*** EXTRACTED RECORDS ***

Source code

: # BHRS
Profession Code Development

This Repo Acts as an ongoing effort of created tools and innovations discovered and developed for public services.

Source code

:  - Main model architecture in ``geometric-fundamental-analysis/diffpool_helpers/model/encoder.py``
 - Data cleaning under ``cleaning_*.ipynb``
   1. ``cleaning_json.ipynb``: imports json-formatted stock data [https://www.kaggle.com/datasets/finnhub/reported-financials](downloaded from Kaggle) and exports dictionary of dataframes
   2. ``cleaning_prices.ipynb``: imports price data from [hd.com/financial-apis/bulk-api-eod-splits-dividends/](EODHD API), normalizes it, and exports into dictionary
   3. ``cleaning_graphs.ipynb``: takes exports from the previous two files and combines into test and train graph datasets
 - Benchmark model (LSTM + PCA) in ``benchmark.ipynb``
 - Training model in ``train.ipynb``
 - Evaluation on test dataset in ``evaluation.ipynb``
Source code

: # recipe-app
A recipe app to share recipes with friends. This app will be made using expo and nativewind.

***

ASSIGNMENT: Copy each line of the records above that carries the word "exports".

ANSWER SECTION:
   1. ``cleaning_json.ipynb``: imports json-formatted stock data [https://www.kaggle.com/datasets/finnhub/reported-financials](downloaded from Kaggle) and exports dictionary of dataframes
   2. ``cleaning_prices.ipynb``: imports price data from [hd.com/financial-apis/bulk-api-eod-splits-dividends/](EODHD API), normalizes it, and exports into dictionary
   3. ``cleaning_graphs.ipynb``: takes exports from the previous two files and combines into test and train graph datasets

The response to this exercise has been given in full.